En Meldrum Manor, las esperanzas de la señora Meadows de que el humo atrajera a los bomberos habían superado todas sus expectativas. También habían superado sus peores temores. No había tenido en cuenta la exagerada afición de la empleada filipina por los ambientadores exóticos y extremadamente intensos, ni la aversión que les tenía Battleby. Aquella mañana, Battleby había tirado seis latas presurizadas de Flor de Jazmín, Capullo de Rosa y Esplendor Oriental a la basura, y le había prohibido terminantemente comprar más. Como consecuencia de las actividades de Bert Addle, ya no las iban a necesitar. El humo que Bert había encontrado tan satisfactorio cuando empezaron a prender las botas de goma se había convertido, lento pero seguro, en un feroz incendio. Cuando el fuego alcanzó las latas presurizadas, el Esplendor Oriental hizo honor a su nombre y explotó. Las otras latas también explotaron. Con un rugido que lanzó trozos de plástico en llamas por toda la cocina e hizo estallar las ventanas, anunció a Meldrum Slocum que Meldrum Manor se estaba incendiando.
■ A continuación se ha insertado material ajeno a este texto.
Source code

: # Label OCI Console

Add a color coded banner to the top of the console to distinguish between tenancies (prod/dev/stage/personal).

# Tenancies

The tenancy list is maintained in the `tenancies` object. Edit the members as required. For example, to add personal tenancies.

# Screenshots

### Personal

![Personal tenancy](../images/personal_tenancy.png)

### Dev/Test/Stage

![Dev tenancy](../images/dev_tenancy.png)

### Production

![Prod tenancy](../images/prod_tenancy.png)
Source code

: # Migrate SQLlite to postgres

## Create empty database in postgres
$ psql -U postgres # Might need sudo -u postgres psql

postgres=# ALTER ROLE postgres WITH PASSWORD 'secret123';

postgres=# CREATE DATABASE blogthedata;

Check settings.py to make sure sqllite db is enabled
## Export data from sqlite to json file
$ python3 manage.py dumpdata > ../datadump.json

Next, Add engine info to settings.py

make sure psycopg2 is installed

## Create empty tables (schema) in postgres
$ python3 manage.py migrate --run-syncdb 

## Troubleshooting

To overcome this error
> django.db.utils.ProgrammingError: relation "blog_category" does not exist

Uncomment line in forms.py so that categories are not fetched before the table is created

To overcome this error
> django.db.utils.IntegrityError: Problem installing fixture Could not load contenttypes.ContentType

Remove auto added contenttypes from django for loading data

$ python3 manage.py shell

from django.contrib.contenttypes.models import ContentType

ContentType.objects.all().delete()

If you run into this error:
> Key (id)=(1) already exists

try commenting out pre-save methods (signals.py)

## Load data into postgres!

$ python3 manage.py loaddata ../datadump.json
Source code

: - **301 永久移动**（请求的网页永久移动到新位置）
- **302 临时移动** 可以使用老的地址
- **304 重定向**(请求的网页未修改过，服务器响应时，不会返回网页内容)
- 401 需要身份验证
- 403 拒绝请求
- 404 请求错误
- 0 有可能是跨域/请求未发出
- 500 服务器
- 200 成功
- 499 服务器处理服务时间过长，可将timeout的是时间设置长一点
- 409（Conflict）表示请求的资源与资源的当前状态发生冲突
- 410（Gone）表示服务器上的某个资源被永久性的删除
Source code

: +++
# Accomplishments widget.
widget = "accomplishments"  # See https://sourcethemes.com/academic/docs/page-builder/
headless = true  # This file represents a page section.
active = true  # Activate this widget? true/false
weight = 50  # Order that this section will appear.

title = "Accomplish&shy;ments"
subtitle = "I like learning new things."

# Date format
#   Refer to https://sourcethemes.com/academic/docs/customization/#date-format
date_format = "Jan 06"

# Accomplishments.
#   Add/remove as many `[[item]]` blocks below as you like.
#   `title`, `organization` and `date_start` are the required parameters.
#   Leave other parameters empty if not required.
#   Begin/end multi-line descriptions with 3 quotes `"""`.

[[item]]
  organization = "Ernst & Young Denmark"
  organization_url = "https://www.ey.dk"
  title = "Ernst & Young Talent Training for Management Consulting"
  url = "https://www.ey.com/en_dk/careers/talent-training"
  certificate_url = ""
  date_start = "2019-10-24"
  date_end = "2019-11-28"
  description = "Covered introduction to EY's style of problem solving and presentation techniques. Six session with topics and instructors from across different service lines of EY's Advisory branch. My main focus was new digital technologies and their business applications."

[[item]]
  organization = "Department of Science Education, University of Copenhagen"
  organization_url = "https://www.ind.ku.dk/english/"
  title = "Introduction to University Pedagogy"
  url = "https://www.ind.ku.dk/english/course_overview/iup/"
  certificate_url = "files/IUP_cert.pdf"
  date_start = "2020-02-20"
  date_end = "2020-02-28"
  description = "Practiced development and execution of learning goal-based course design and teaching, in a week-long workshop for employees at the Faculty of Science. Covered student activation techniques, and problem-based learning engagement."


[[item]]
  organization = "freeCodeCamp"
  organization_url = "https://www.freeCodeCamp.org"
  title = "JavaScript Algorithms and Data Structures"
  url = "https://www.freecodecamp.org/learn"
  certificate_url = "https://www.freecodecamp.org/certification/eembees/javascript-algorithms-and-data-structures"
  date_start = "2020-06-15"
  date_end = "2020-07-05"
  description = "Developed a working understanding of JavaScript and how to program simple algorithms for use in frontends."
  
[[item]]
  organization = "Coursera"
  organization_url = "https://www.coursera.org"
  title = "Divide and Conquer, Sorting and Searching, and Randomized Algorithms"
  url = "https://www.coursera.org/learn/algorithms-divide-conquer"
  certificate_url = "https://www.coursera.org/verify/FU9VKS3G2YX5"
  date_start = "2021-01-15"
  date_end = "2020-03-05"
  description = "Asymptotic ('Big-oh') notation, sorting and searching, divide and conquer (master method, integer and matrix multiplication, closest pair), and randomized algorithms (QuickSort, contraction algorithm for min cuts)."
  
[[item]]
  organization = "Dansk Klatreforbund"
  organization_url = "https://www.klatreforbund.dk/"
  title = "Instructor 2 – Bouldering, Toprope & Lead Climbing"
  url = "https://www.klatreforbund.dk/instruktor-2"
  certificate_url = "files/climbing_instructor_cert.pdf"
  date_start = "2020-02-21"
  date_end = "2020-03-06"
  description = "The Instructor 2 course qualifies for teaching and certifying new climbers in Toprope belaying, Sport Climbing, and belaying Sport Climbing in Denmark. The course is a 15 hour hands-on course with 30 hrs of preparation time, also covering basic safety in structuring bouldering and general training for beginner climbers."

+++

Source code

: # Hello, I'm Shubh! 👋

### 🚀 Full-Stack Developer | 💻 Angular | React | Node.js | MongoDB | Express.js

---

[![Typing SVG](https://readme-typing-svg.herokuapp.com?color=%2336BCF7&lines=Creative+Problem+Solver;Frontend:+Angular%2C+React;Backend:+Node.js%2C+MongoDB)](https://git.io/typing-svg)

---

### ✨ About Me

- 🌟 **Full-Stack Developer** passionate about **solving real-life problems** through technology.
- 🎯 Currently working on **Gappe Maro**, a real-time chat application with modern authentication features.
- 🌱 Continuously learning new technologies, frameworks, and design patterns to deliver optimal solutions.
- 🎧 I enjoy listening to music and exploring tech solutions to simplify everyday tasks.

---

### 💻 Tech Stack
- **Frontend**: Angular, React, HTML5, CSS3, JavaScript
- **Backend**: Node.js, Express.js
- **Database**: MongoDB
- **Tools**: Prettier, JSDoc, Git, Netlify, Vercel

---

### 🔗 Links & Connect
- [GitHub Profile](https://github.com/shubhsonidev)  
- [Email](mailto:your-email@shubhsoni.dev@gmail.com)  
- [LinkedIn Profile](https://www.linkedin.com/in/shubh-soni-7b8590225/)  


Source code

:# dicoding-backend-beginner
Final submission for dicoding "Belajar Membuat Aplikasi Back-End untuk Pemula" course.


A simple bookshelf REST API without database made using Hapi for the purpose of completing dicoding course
No hacía falta. Las sirenas ya se oían a lo lejos. Los Sawlie salieron atropelladamente a la calle a mirar el resplandor. Detrás de ellos, Martha Meadows se sirvió una buena medida de licor de endrina. ¿Y si le había pasado algo a Bert? Tomó un trago del licor y se puso a rezar.

Martha Meadows estaba en su casa, muy ocupada procurándose una coartada. Había pasado la tarde, como de costumbre, en The Meldrum Arms y luego había invitado al señor y la señora Sawlie a su casa a tomar una copita de licor de endrina que ella misma había hecho el invierno anterior. Estaban cómodamente sentados delante del televisor cuando explotaron las latas.

—Un coche que petardea —comentó la señora Salwlie.

—A mí me ha parecido más bien algo así como una granada —dijo su marido. El señor Sawlie había luchado en la guerra. Cinco minutos más tarde, la bombona de gas de la cocina alcanzó el punto máximo de calentamiento. Esta vez no cabía duda de que había explotado algo parecido a una bomba. Se vio un resplandor rojizo en Meldrum Manor, y poco después las llamas.

—Que Dios nos asista —dijo el señor Sawlie—. Meldrum Manor está ardiendo. Hay que llamar a los bomberos.